Tulip Poplar As the growth of flowers on sourwood trees fades, the tulip poplars compensate by reaching more than 150 feet on the piedmonts. The blooms are nicely tucked and embraced by high leaves on the side. But if you have ever looked at one before, you will testify how even after this thick cover, you can distinctively see the pale yellow tea cups waiting to be attacked by hungry bees.

The taste of the honey extracted from tulip poplar is nothing less than remarkable. The dark amber color of the honey leads to the assumption that it is dark and musty in flavor. However, in reality, the flavor is very mild and light. Honey extracted purely from the bees is extremely dark in color, but the taste is light and buttery.

Tulip poplar is a much-liked variety with popular demand from people who have tried the wildflower or clover honey varieties available in stores, and do not like them. Those, who do eventually taste the tulip poplar, rave about how different and refreshing it is.

Galberry As the season for tulip poplar comes to an end, thirsty bees rush towards the small evergreen bushes of galberry, also known as inkberry. Small white flowers thrust themselves out of the bush’s stems, almost as if they want the world to see them.

Though they don’t offer a lot to the human eye, galberry bushes are the perfect rendition of a honey bee’s wildest dream. The bees buzz around the bloom to extract as much as they can and fill their stomachs till they are ready to burst. During the summers, the bloom of galberry flowers is thronged with bees hovering around, twitching to get a taste of the heavenly filling.

The honey extracted during the galberry season has a light amber color and tastes warm and mildly fruity. People, who are accustomed to galberry honey, might not notice the exuberant aroma. But those trying it out for the first time will notice the distinct aroma and the delicious aftertaste. Galberry flowers have a decent perfume, which also lends a lot to the flavors present within the honey. Galberry is a personal favorite for many because of its elegant, rich taste and is prized for its honeycomb.
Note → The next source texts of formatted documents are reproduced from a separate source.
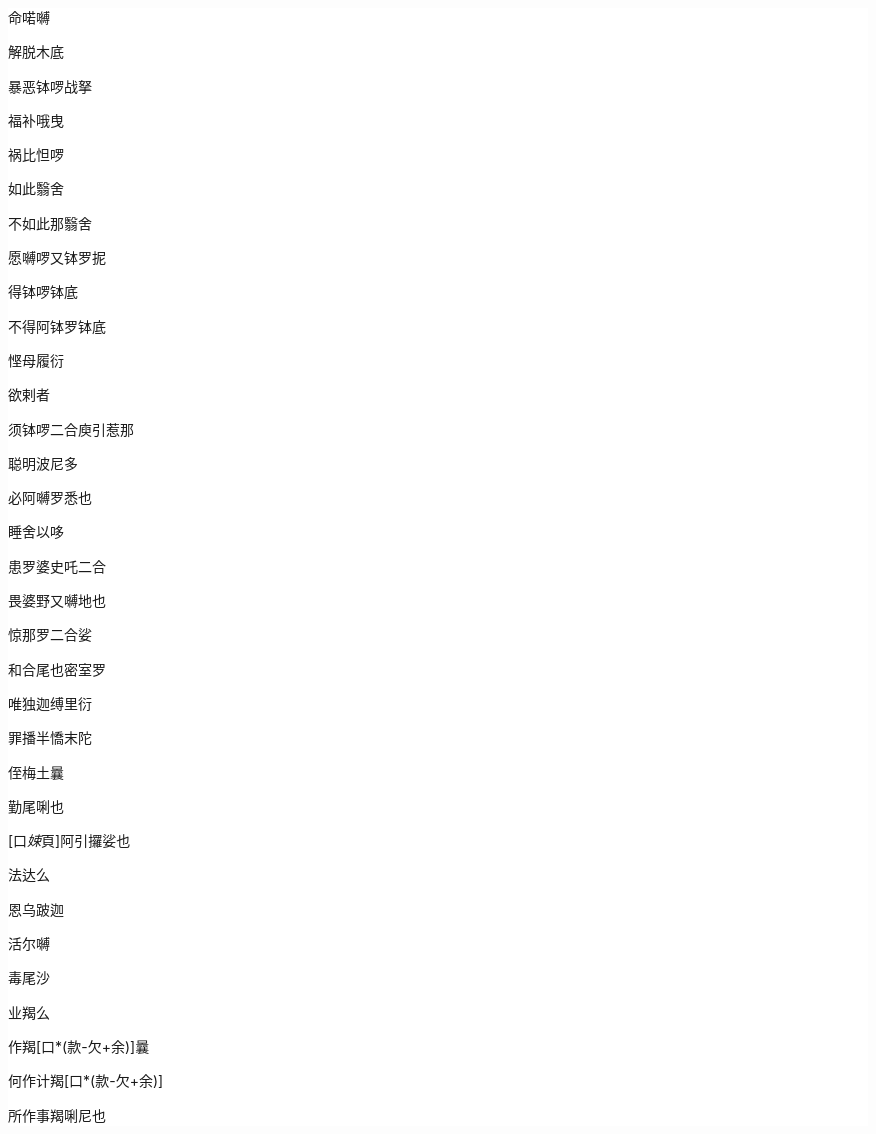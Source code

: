 命喏嚩  

解脱木底  

暴恶钵啰战拏  

福补哦曳  

祸比怛啰  

如此翳舍  

不如此那翳舍  

愿嚩啰又钵罗抳  

得钵啰钵底  

不得阿钵罗钵底  

悭母履衍  

欲剌者  

须钵啰二合庾引惹那  

聪明波尼多  

必阿嚩罗悉也  

睡舍以哆  

患罗婆史吒二合  

畏婆野又嚩地也  

惊那罗二合娑  

和合尾也密室罗  

唯独迦缚里衍  

罪播半憍末陀  

侄梅土曩  

勤尾唎也  

[口*娕*頁]阿引攞娑也  

法达么  

恩乌跛迦  

活尔嚩  

毒尾沙  

业羯么  

作羯[口*(款-欠+余)]曩  

何作计羯[口*(款-欠+余)]  

所作事羯唎尼也  
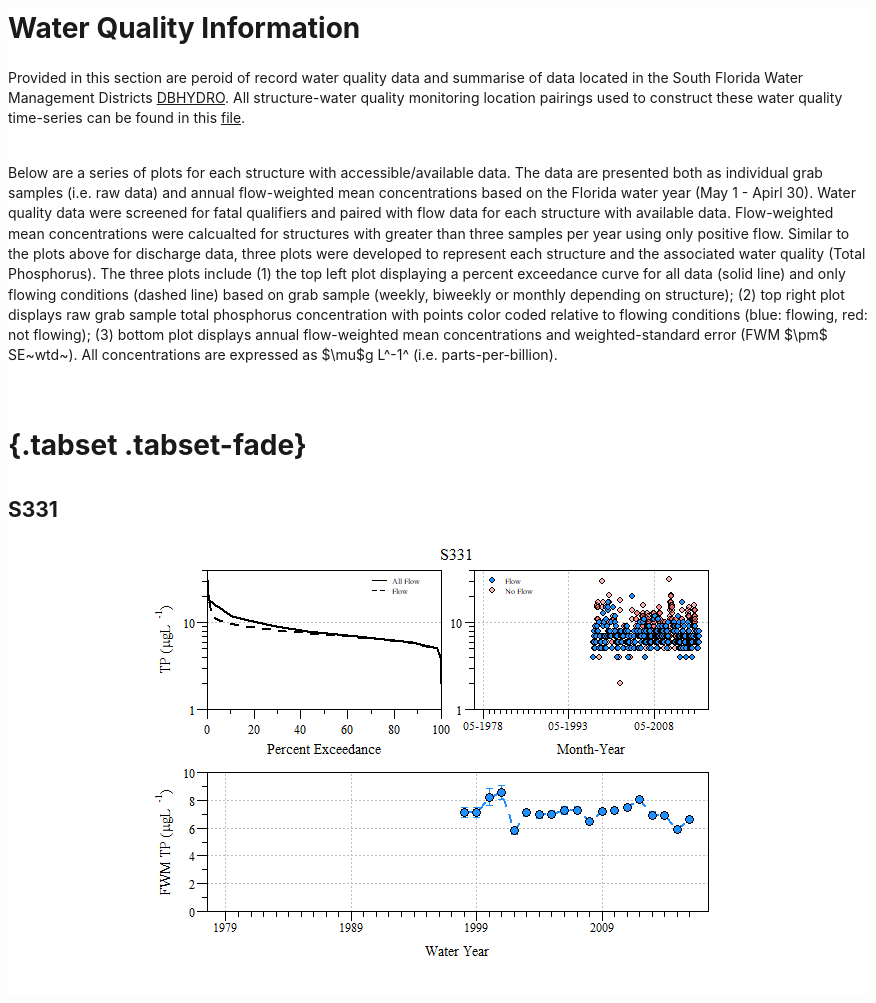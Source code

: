 
# Water Quality Information

Provided in this section are peroid of record water quality data and summarise of data located in the South Florida Water Management Districts [DBHYDRO](http://my.sfwmd.gov/dbhydroplsql/show_dbkey_info.main_menu). All structure-water quality monitoring location pairings used to construct these water quality time-series can be found in this [file](http://publicfiles.dep.state.fl.us/owp/SouthDade_Info/DataInventory_existing.xlsx).

<br>
Below are a series of plots for each structure with accessible/available data. The data are presented both as individual grab samples (i.e. raw data) and annual flow-weighted mean concentrations based on the Florida water year (May 1 - Apirl 30). Water quality data were screened for fatal qualifiers and paired with flow data for each structure with available data. Flow-weighted mean concentrations were calcualted for structures with greater than three samples per year using only positive flow. Similar to the plots above for discharge data, three plots were developed to represent each structure and the associated water quality (Total Phosphorus). The three plots include (1) the top left plot displaying a percent exceedance curve for all data (solid line) and only flowing conditions (dashed line) based on grab sample (weekly, biweekly or monthly depending on structure); (2) top right plot displays raw grab sample total phosphorus concentration with points color coded relative to flowing conditions (blue: flowing, red: not flowing); (3) bottom plot displays annual flow-weighted mean concentrations and weighted-standard error (FWM $\pm$ SE~wtd~). All concentrations are expressed as $\mu$g L^-1^ (i.e. parts-per-billion).



<br>
<br>

# {.tabset .tabset-fade}
## S331
<img src="SouthDade_summary_files/figure-html/wqplot1-1.png" style="display: block; margin: auto;" />
<br>
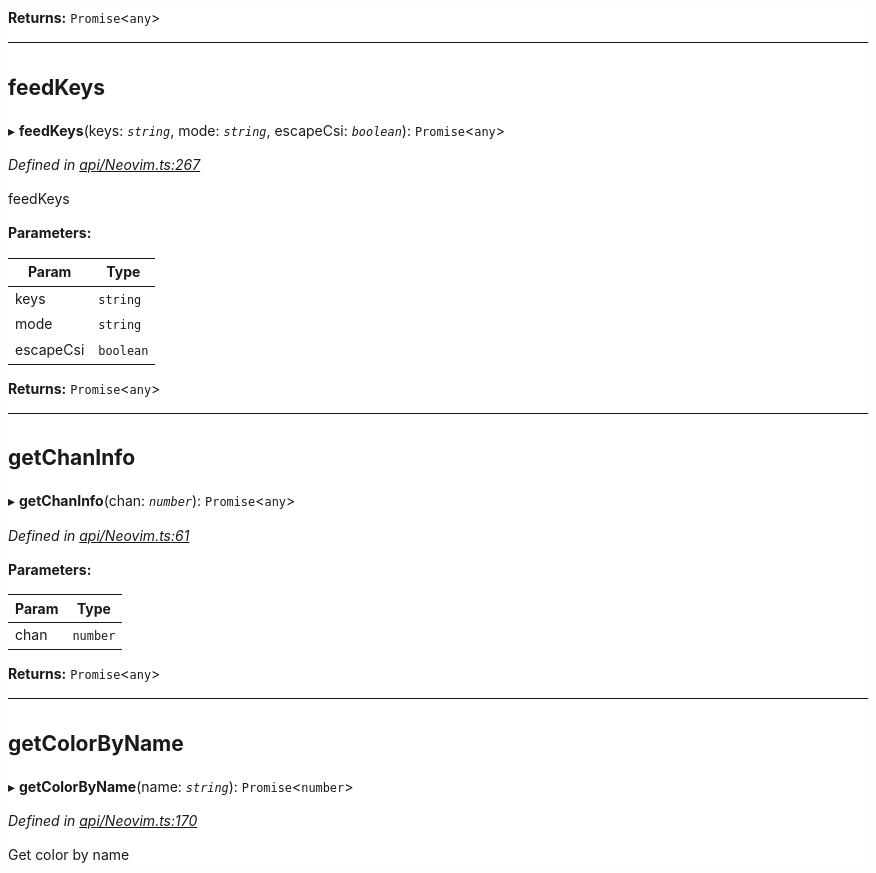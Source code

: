 **Returns:** `Promise`<`any`>

___
<a id="feedkeys"></a>

##  feedKeys

▸ **feedKeys**(keys: *`string`*, mode: *`string`*, escapeCsi: *`boolean`*): `Promise`<`any`>

*Defined in [api/Neovim.ts:267](https://github.com/neovim/node-client/blob/97a65c6/src/api/Neovim.ts#L267)*

feedKeys

**Parameters:**

| Param | Type |
| ------ | ------ |
| keys | `string` |
| mode | `string` |
| escapeCsi | `boolean` |

**Returns:** `Promise`<`any`>

___
<a id="getchaninfo"></a>

##  getChanInfo

▸ **getChanInfo**(chan: *`number`*): `Promise`<`any`>

*Defined in [api/Neovim.ts:61](https://github.com/neovim/node-client/blob/97a65c6/src/api/Neovim.ts#L61)*

**Parameters:**

| Param | Type |
| ------ | ------ |
| chan | `number` |

**Returns:** `Promise`<`any`>

___
<a id="getcolorbyname"></a>

##  getColorByName

▸ **getColorByName**(name: *`string`*): `Promise`<`number`>

*Defined in [api/Neovim.ts:170](https://github.com/neovim/node-client/blob/97a65c6/src/api/Neovim.ts#L170)*

Get color by name
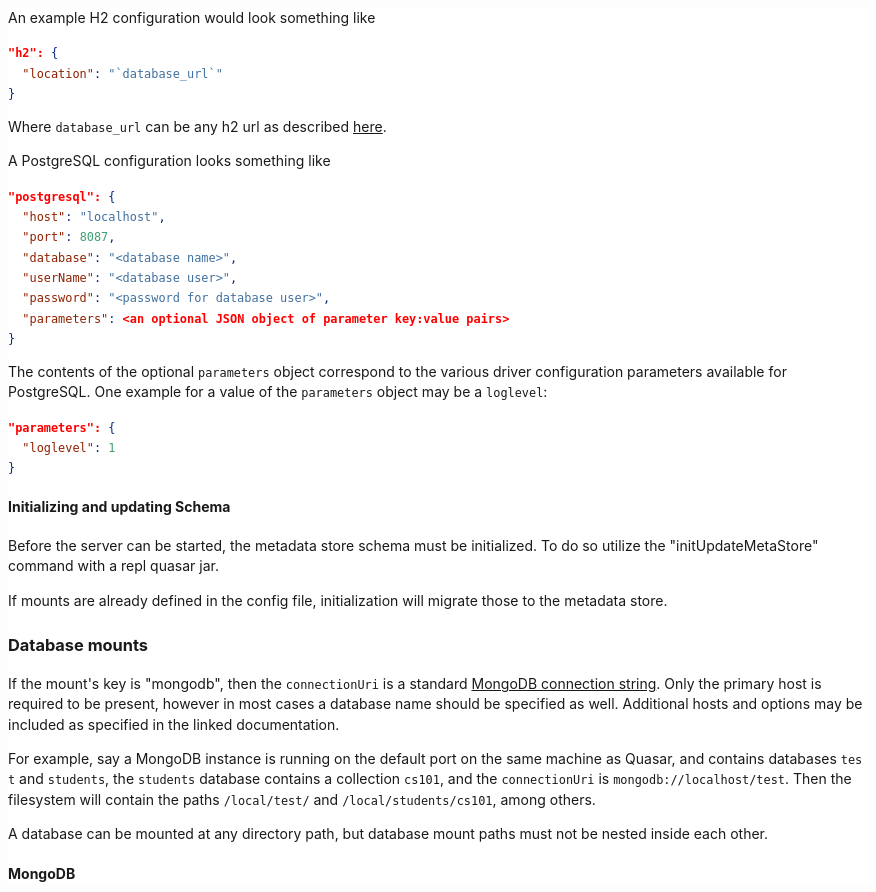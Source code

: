 An example H2 configuration would look something like
```json
"h2": {
  "location": "`database_url`"
}
```

Where `database_url` can be any h2 url as described [here](http://www.h2database.com/html/features.html#database_url).

A PostgreSQL configuration looks something like
```json
"postgresql": {
  "host": "localhost",
  "port": 8087,
  "database": "<database name>",
  "userName": "<database user>",
  "password": "<password for database user>",
  "parameters": <an optional JSON object of parameter key:value pairs>
}
```

The contents of the optional `parameters` object correspond to the various driver configuration parameters available for PostgreSQL. One example for a value of the `parameters` object may be a `loglevel`:

```json
"parameters": {
  "loglevel": 1
}
```

#### Initializing and updating Schema

Before the server can be started, the metadata store schema must be initialized. To do so utilize the "initUpdateMetaStore" command with a repl quasar jar.

If mounts are already defined in the config file, initialization will migrate those to the metadata store.

### Database mounts

If the mount's key is "mongodb", then the `connectionUri` is a standard [MongoDB connection string](http://docs.mongodb.org/manual/reference/connection-string/). Only the primary host is required to be present, however in most cases a database name should be specified as well. Additional hosts and options may be included as specified in the linked documentation.

For example, say a MongoDB instance is running on the default port on the same machine as Quasar, and contains databases `test` and `students`, the `students` database contains a collection `cs101`, and the `connectionUri` is `mongodb://localhost/test`. Then the filesystem will contain the paths `/local/test/` and `/local/students/cs101`, among others.

A database can be mounted at any directory path, but database mount paths must not be nested inside each other.

#### MongoDB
Western North Carolina is changing, and so are the preferences within the beekeeper community. While other areas in the US have to plant bee desserts to provide bees with a sizable filling, Western North Carolina is blessed naturally in this regard.

Galberry bushes are spread across the forest floor with an elegance of their own. From the towering sourwood trees to the surprising tulip poplar, bees have access to plenty of sources for honey. The bees eventually find it all, and bring it into their hives to ripen and prepare it for our supper tables. Currently Western North Carolina has sufficient natural supply, so there is no need as such for human intervention.